Part 2: Jason's Journey, Recollections and Celebrations

Chapter 4, continued:
Remembrances

Theo Costa, continued

Theo Costa was the celebrant of two periodic events in our home.

Every six or seven years he painted the rooms of our three-story brownstone on Ovington Avenue. Sometimes I helped, or at least I thought I did. The job seemed to take forever. He was slow, methodical, and meticulous. I remember the smell of the lead-based paints thinned with oil that took days to dry.

He worked always with a cigarette, a Camel, between his lips. The ritual lighting of the cigarette included his tapping down the tobacco to one end, twisting the paper of the less full end before lighting it, and moistening the paper on the end that was held delicately between his lips. As the smoke rose, his hand moved the brush gracefully, in the way of a conductor leading an orchestra in an adagio. I liked helping him clean the brushes, which were his treasured tools.
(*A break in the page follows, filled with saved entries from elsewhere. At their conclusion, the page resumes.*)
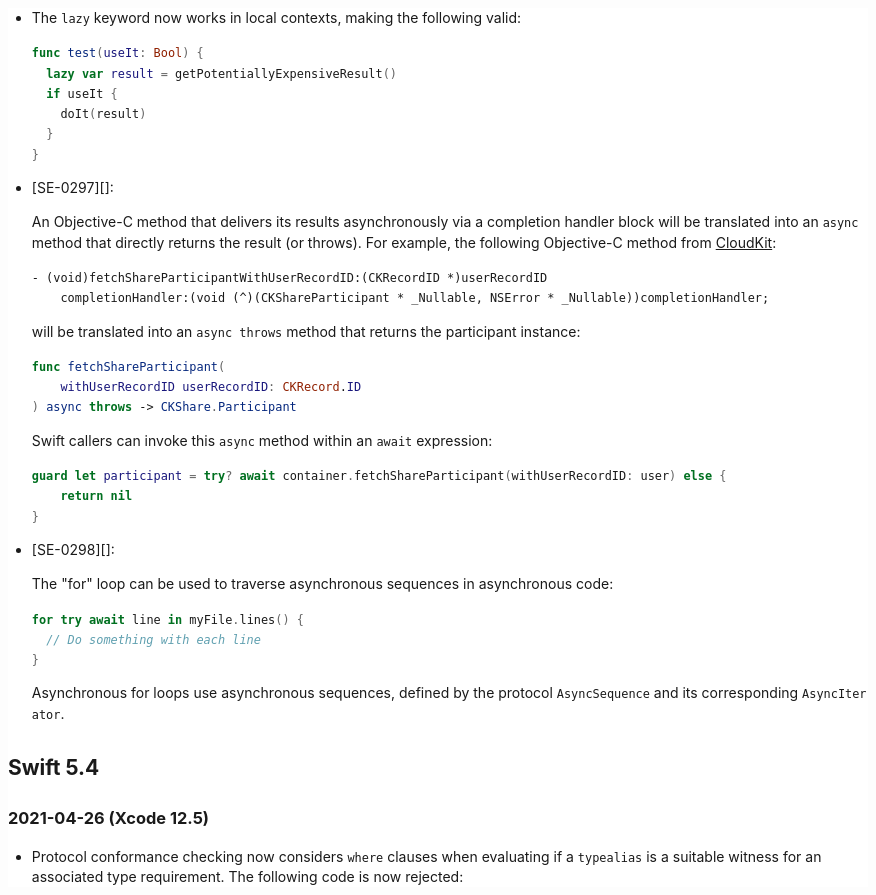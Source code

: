 * The `lazy` keyword now works in local contexts, making the following valid:

  ```swift
  func test(useIt: Bool) {
    lazy var result = getPotentiallyExpensiveResult()
    if useIt {
      doIt(result)
    }
  }
  ```

* [SE-0297][]:

  An Objective-C method that delivers its results asynchronously via a completion handler block will be translated into an `async` method that directly returns the result (or throws). For example, the following Objective-C method from [CloudKit](https://developer.apple.com/documentation/cloudkit/ckcontainer/1640387-fetchshareparticipantwithuserrec):

  ```objc
  - (void)fetchShareParticipantWithUserRecordID:(CKRecordID *)userRecordID
      completionHandler:(void (^)(CKShareParticipant * _Nullable, NSError * _Nullable))completionHandler;
  ```

  will be translated into an `async throws` method that returns the participant instance:

  ```swift
  func fetchShareParticipant(
      withUserRecordID userRecordID: CKRecord.ID
  ) async throws -> CKShare.Participant
  ```

  Swift callers can invoke this `async` method within an `await` expression:

  ```swift
  guard let participant = try? await container.fetchShareParticipant(withUserRecordID: user) else {
      return nil
  }
  ```

* [SE-0298][]:

  The "for" loop can be used to traverse asynchronous sequences in asynchronous code:

  ```swift
  for try await line in myFile.lines() {
    // Do something with each line
  }
  ```

  Asynchronous for loops use asynchronous sequences, defined by the protocol
  `AsyncSequence` and its corresponding `AsyncIterator`.

## Swift 5.4

### 2021-04-26 (Xcode 12.5)

* Protocol conformance checking now considers `where` clauses when evaluating if a `typealias` is a suitable witness for an associated type requirement. The following code is now rejected:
They were of all sizes, some very fine and soft.

I liked best helping Theo Costa make lakerda (salted tunny).

From the beginning of recorded history, excess Greek populations of Ionia, Attica, Boetia, and the Greek city-states colonized coastal villages in Thrace on the Black Sea. They grew grapes and made wine, mined minerals, grew corn, captured and sold Skythian slaves, and caught and preserved fish for themselves and for export to cities dependent on imported food. Tsiri (dried, salted mackerel), rengha (dried, smoked herring), sardeles (salted large sardines or anchovies in olive oil), tarama (carp or red mullet roe which when whipped with olive oil, bread crumbs, and lemon juice form a delicious, creamy dip), and lakerda were among the staple fish.

As a child, Theo Costa watched the men of Sozopolis as they preserved their catch from the Black Sea. He learned how to clean, salt, and smoke fish and brought those skills to America and to Brooklyn.
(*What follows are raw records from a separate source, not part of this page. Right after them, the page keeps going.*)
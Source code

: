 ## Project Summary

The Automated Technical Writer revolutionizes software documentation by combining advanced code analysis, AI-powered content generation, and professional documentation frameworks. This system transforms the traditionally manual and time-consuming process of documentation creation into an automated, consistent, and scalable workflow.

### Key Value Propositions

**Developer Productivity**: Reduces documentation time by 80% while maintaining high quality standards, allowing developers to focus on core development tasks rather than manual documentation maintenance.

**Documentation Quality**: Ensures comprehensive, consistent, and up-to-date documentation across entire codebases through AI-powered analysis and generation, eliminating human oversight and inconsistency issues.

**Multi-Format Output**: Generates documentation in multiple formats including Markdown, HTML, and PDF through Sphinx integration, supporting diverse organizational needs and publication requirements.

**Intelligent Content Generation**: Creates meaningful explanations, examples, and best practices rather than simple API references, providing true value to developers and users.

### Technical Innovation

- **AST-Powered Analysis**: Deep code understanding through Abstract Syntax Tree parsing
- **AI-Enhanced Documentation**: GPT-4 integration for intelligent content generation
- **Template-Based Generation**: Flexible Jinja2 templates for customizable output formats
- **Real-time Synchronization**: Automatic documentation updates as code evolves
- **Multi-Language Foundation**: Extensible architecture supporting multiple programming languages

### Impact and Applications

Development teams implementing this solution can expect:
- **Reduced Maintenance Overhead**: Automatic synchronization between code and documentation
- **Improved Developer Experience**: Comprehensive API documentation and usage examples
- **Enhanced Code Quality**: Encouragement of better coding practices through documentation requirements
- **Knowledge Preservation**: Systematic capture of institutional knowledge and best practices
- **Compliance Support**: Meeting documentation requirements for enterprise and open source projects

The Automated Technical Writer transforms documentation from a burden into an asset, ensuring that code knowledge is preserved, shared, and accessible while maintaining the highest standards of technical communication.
Every fall, Mom put up preserves, made loukanika (dried sausage); jarred tomatoes, and packed brine-filled crocks with green tomatoes, carrots, celery, and heads of cabbage (toursi). Then, after Leonardo stored newly-fermented grape juice into barrels for a second fermentation or aging, as the purpose required, and put the residual grape mash into the shiny copper still and made raki or, since he was from Monteleone, Italy, grappa ~ the time came to make lakerda.

Theo Costa would arrive early one October morning in time for a cup of coffee with my mother before beginning the work. He lugged huge bags over his shoulders, having gone at dawn directly from CBS in mid-town to the Fulton Fish Market on the lower east side of Manhattan to select as many two-foot-long, deep-blue, torpedo-like tuna fish as he could carry. These he deposited in the entry vestibule while he sat and rested, and had his coffee and a Camel cigarette. I waited anxiously for my instructions ~ which every year were the same. Mom would give me one or two dollars and tell me to go to Mr. Kramer's Hardware Store on Third Avenue to buy ten, five-pound bags of Kosher salt (rock salt). Mr. Kramer kept these in stock for his customers to rid their outdoor steps and sidewalks of ice and snow, and for the Jew or Greek or Scandinavian who needed it to prepare an ethnic specialty.
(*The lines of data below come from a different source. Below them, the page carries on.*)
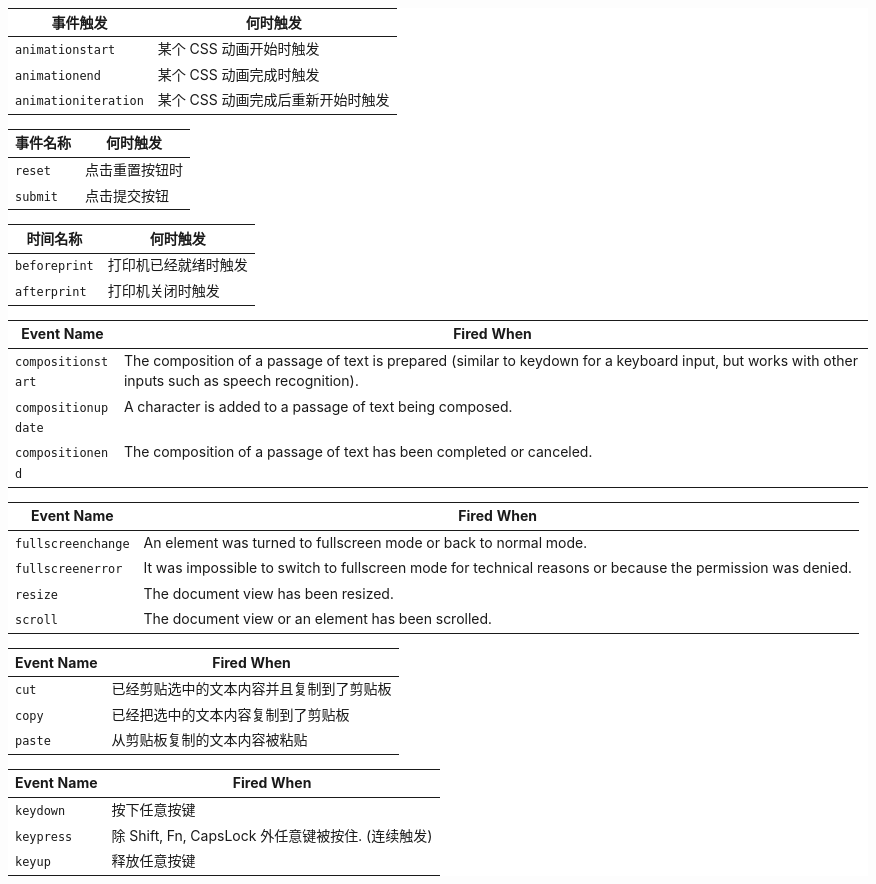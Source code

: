 | 事件触发             | 何时触发                          |
| -------------------- | --------------------------------- |
| `animationstart`     | 某个 CSS 动画开始时触发           |
| `animationend`       | 某个 CSS 动画完成时触发           |
| `animationiteration` | 某个 CSS 动画完成后重新开始时触发 |

| 事件名称 | 何时触发       |
| -------- | -------------- |
| `reset`  | 点击重置按钮时 |
| `submit` | 点击提交按钮   |

| 时间名称      | 何时触发             |
| ------------- | -------------------- |
| `beforeprint` | 打印机已经就绪时触发 |
| `afterprint`  | 打印机关闭时触发     |

| Event Name          | Fired When                                                                                                                                          |
| ------------------- | --------------------------------------------------------------------------------------------------------------------------------------------------- |
| `compositionstart`  | The composition of a passage of text is prepared (similar to keydown for a keyboard input, but works with other inputs such as speech recognition). |
| `compositionupdate` | A character is added to a passage of text being composed.                                                                                           |
| `compositionend`    | The composition of a passage of text has been completed or canceled.                                                                                |

| Event Name         | Fired When                                                                                                 |
| ------------------ | ---------------------------------------------------------------------------------------------------------- |
| `fullscreenchange` | An element was turned to fullscreen mode or back to normal mode.                                           |
| `fullscreenerror`  | It was impossible to switch to fullscreen mode for technical reasons or because the permission was denied. |
| `resize`           | The document view has been resized.                                                                        |
| `scroll`           | The document view or an element has been scrolled.                                                         |

| Event Name | Fired When                               |
| ---------- | ---------------------------------------- |
| `cut`      | 已经剪贴选中的文本内容并且复制到了剪贴板 |
| `copy`     | 已经把选中的文本内容复制到了剪贴板       |
| `paste`    | 从剪贴板复制的文本内容被粘贴             |

| Event Name | Fired When                                        |
| ---------- | ------------------------------------------------- |
| `keydown`  | 按下任意按键                                      |
| `keypress` | 除 Shift, Fn, CapsLock 外任意键被按住. (连续触发) |
| `keyup`    | 释放任意按键                                      |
By the time I made the three or four trips necessary for me to carry that much salt, Theo Costa was ready to start work. We carried the tunny and salt down the wooden steps to the basement. The smells were those of the West Side delicatessens on Eighth and Tenth Avenues in mid-town Manhattan. Theo Costa retrieved two, twenty-four-inch deep ceramic crocks, a flat cutting stone, and butcher knives from under the storage tables. Slowly, too agonizingly slowly for the patience of a boy, he carried the crocks to the other end of the basement where there was a water spigot and drain. While he spread newspapers on the floor, set the cutting stone across two stools, and sharpened the knives, I washed out the crocks and dried them.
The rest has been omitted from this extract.